* Problem to work on
Retype, word for word, every line from the one holding "DefaulableFactory.create( DefaultableImpl::new );" through the one holding "defaulable = DefaulableFactory.create( OverridableImpl::new" in the entries below, both included, and only those lines.

(Dataset entries)
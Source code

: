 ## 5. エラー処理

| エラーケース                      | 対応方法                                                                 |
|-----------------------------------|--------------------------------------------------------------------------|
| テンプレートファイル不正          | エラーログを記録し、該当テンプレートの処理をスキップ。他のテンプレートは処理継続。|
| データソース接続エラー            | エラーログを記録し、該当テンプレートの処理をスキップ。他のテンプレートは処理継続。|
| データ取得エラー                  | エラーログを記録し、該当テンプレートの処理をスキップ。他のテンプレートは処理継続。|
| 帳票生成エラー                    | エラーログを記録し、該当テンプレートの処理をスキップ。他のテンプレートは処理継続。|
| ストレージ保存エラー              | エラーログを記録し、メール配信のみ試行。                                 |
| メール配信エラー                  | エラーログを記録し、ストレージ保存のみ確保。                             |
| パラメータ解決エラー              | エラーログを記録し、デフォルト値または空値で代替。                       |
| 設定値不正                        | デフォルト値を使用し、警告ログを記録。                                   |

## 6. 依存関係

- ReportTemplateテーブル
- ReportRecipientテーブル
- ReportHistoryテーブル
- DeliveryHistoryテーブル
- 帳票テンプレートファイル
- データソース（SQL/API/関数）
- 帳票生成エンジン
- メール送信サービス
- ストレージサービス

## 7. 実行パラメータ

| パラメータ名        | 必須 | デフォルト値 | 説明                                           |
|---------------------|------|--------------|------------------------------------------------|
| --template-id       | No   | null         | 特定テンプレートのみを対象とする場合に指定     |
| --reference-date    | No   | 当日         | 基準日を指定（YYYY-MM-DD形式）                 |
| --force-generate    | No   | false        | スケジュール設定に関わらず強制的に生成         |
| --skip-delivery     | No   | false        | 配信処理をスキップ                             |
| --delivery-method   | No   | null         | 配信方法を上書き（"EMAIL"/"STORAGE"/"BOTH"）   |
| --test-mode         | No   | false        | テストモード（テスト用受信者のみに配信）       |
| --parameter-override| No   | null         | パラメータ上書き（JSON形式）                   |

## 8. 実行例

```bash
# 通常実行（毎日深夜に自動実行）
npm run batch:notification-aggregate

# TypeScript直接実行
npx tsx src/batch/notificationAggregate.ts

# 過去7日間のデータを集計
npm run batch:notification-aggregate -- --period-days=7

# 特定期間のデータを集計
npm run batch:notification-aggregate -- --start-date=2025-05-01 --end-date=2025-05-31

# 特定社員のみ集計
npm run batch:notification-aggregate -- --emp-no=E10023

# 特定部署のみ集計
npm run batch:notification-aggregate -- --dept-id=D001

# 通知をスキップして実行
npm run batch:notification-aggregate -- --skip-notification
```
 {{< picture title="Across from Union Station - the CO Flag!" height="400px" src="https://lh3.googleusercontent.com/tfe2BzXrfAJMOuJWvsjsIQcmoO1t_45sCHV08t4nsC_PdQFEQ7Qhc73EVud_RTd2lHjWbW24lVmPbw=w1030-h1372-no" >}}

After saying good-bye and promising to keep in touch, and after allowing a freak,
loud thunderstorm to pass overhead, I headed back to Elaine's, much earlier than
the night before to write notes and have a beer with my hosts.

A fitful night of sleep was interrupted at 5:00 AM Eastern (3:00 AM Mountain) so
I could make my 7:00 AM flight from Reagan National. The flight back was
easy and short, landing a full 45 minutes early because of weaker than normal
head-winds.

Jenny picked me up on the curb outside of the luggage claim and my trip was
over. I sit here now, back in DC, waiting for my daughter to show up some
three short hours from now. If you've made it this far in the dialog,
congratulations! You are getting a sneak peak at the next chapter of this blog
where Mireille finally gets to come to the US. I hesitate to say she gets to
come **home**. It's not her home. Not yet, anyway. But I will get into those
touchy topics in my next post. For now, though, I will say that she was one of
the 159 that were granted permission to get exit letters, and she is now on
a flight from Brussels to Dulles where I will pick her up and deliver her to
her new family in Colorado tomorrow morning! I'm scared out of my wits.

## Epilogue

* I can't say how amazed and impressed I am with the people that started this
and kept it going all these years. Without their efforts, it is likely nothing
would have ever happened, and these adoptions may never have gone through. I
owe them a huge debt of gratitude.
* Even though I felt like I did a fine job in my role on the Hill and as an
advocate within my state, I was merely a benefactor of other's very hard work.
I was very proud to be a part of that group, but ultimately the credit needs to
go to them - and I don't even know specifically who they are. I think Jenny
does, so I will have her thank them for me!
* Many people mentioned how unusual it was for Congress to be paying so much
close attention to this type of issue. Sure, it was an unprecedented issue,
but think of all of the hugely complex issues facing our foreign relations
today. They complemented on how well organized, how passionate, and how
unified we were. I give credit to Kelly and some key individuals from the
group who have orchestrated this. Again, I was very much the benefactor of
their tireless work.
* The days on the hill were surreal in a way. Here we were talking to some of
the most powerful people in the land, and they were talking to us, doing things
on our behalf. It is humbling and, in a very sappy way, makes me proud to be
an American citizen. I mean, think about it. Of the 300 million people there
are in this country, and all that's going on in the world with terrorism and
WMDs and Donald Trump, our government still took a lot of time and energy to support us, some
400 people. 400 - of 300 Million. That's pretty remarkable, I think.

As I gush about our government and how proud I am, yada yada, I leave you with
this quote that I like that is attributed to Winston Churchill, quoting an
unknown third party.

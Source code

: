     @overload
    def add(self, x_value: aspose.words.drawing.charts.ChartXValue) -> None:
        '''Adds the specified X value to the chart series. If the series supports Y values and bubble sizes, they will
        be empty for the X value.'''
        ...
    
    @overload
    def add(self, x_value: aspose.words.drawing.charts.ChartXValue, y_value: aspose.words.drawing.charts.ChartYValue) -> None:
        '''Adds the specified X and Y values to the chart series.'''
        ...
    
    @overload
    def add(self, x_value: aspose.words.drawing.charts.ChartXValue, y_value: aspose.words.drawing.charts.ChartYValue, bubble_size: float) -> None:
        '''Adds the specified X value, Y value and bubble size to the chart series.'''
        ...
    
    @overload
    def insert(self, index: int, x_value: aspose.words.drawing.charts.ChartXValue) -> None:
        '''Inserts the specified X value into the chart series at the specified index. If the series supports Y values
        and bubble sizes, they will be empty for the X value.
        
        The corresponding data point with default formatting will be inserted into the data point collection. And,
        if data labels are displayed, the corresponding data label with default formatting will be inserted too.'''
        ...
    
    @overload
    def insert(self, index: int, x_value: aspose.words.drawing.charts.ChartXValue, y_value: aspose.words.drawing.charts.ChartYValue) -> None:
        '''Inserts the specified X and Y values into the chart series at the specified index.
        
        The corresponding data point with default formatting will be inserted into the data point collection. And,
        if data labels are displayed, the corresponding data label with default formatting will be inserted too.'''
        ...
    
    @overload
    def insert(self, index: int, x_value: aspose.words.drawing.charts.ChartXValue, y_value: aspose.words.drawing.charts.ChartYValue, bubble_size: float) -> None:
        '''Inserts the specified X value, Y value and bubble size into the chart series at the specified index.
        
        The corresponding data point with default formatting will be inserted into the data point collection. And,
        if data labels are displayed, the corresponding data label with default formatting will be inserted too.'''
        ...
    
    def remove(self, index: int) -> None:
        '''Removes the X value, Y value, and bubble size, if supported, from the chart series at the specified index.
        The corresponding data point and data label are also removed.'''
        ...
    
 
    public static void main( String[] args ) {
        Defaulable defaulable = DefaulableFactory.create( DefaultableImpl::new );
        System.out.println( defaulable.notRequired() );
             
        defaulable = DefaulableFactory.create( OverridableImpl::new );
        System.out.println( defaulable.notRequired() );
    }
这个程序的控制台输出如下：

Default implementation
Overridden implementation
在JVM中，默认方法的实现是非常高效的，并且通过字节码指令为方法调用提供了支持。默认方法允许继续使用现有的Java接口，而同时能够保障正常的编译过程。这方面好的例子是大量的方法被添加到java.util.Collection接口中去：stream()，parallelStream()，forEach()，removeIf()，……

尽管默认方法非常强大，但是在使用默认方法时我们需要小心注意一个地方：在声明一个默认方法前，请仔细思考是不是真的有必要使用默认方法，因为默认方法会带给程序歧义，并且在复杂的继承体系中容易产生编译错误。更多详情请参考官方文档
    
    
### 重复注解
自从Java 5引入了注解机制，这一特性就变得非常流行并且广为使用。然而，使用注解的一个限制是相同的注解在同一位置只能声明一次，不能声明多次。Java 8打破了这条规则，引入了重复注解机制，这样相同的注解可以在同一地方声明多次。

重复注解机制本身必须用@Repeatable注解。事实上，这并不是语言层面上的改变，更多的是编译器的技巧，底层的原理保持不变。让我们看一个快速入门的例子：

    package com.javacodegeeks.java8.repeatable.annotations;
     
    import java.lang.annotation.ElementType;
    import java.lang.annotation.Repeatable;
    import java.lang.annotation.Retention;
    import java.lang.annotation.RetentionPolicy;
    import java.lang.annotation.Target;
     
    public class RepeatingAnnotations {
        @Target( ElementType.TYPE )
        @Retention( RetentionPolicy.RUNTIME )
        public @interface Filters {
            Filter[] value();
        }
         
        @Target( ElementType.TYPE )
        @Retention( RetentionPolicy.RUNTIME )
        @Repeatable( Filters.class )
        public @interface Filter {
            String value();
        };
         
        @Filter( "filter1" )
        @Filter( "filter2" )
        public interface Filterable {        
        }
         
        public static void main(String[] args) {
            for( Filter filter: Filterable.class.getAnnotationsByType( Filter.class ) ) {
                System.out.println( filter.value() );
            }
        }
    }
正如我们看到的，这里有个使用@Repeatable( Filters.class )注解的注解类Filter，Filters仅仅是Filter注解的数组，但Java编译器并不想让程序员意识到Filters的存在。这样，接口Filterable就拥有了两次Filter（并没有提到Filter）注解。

* Task result
        Defaulable defaulable = DefaulableFactory.create( DefaultableImpl::new );
        System.out.println( defaulable.notRequired() );
             
        defaulable = DefaulableFactory.create( OverridableImpl::new );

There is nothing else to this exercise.